**Action item:**
Among the entries below, find the line with "1. Sélectionnez **Suivant : Balises**.", then quote it and each following line up to and including the line with "disposer d’autorisations d’*administrateur*.", and nothing else.

Stored items from a collection:
▼
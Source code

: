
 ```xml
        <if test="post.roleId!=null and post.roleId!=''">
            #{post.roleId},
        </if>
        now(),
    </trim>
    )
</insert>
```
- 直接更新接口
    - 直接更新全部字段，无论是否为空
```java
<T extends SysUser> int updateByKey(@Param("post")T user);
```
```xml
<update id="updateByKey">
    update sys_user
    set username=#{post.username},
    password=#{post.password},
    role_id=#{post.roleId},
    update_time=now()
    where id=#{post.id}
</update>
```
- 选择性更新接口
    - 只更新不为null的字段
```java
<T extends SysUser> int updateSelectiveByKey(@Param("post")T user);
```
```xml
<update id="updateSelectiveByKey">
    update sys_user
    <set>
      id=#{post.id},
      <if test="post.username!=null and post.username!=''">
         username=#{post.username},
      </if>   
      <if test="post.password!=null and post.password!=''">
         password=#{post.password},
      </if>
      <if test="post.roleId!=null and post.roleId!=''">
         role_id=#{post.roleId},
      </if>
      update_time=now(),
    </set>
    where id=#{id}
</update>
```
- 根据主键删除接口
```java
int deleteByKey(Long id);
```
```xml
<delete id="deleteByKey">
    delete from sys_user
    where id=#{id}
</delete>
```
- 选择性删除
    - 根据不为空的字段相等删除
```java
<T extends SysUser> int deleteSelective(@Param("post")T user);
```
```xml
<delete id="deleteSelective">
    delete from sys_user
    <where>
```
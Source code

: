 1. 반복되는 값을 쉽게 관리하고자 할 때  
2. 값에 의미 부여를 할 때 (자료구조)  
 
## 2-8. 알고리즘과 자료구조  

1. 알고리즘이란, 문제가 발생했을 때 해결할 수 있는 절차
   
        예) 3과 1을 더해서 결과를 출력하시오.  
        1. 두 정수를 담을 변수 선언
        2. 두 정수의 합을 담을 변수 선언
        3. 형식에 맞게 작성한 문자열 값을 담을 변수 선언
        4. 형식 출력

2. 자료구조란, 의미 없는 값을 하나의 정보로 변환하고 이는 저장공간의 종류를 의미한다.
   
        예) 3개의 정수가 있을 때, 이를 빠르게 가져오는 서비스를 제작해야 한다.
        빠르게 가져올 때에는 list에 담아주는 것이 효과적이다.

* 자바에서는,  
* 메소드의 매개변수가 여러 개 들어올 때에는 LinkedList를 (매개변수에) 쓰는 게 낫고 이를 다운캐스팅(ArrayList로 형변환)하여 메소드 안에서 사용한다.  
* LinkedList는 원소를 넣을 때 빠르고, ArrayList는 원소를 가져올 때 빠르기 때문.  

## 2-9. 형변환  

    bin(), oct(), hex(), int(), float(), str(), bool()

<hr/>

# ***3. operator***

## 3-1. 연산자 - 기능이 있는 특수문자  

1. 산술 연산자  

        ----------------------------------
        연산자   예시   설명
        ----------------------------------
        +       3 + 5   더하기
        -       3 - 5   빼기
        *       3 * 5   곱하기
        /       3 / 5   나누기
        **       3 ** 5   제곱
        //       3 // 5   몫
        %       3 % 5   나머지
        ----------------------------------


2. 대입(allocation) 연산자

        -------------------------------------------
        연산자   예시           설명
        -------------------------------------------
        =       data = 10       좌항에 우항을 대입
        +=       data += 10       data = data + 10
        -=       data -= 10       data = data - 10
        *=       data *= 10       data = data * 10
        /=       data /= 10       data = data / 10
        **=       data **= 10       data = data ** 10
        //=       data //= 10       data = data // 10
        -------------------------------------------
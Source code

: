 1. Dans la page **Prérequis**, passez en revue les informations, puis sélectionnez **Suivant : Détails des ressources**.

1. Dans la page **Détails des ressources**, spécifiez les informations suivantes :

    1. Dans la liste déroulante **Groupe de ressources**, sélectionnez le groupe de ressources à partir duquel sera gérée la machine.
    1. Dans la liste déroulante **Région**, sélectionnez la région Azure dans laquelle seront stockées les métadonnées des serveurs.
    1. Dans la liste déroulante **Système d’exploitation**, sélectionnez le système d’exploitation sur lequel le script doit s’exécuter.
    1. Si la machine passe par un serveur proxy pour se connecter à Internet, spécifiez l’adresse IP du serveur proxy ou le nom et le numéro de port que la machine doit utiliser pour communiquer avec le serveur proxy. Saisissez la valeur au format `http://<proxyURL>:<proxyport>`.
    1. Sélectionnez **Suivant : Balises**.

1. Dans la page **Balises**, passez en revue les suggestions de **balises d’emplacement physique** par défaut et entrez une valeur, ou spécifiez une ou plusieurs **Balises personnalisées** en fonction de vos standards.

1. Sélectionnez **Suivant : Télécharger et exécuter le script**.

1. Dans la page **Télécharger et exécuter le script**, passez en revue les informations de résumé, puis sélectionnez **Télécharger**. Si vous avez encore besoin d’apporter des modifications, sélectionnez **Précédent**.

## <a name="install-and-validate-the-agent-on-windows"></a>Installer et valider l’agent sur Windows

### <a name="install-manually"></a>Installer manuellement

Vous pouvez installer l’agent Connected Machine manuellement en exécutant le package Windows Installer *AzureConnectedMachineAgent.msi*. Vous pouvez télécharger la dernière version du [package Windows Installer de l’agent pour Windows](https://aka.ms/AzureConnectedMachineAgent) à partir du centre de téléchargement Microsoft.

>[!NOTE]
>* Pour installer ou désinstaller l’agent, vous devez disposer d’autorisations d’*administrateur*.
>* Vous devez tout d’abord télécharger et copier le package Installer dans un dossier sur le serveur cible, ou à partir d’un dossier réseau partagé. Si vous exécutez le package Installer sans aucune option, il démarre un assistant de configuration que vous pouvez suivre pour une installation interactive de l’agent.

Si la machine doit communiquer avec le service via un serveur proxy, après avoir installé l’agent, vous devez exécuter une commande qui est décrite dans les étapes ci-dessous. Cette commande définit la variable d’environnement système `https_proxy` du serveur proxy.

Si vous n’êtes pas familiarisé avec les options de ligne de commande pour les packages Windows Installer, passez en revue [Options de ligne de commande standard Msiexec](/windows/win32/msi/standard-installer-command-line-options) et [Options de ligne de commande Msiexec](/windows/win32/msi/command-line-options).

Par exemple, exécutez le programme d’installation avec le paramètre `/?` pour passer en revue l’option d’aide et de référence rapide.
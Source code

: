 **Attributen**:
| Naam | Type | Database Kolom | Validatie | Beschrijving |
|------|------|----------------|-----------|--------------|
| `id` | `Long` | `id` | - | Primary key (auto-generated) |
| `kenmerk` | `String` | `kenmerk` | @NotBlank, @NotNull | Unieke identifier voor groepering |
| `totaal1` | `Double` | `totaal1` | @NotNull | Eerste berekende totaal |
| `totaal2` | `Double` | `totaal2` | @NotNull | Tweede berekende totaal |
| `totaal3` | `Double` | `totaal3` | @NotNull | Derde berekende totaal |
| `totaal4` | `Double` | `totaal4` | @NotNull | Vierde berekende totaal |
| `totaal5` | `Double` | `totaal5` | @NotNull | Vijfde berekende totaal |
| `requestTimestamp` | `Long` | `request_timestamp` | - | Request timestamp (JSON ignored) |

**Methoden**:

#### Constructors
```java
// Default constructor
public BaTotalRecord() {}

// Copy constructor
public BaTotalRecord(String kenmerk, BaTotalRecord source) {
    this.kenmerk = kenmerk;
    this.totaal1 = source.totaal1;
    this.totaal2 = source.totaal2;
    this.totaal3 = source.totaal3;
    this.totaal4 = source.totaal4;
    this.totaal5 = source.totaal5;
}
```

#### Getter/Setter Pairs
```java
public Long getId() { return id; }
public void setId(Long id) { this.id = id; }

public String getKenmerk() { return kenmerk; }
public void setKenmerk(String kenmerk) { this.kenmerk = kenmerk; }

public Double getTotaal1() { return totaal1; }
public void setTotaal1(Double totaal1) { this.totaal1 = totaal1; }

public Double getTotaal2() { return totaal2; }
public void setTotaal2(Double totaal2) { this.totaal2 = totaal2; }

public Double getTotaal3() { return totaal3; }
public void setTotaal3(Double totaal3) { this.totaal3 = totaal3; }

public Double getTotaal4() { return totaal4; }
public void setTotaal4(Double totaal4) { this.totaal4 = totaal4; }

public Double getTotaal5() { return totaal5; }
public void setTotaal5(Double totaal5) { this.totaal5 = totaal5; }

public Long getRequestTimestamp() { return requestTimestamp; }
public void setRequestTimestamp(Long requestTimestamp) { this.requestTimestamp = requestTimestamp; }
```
▲
**Solution for this task:**
    1. Sélectionnez **Suivant : Balises**.

1. Dans la page **Balises**, passez en revue les suggestions de **balises d’emplacement physique** par défaut et entrez une valeur, ou spécifiez une ou plusieurs **Balises personnalisées** en fonction de vos standards.

1. Sélectionnez **Suivant : Télécharger et exécuter le script**.

1. Dans la page **Télécharger et exécuter le script**, passez en revue les informations de résumé, puis sélectionnez **Télécharger**. Si vous avez encore besoin d’apporter des modifications, sélectionnez **Précédent**.

## <a name="install-and-validate-the-agent-on-windows"></a>Installer et valider l’agent sur Windows

### <a name="install-manually"></a>Installer manuellement

Vous pouvez installer l’agent Connected Machine manuellement en exécutant le package Windows Installer *AzureConnectedMachineAgent.msi*. Vous pouvez télécharger la dernière version du [package Windows Installer de l’agent pour Windows](https://aka.ms/AzureConnectedMachineAgent) à partir du centre de téléchargement Microsoft.

>[!NOTE]
>* Pour installer ou désinstaller l’agent, vous devez disposer d’autorisations d’*administrateur*.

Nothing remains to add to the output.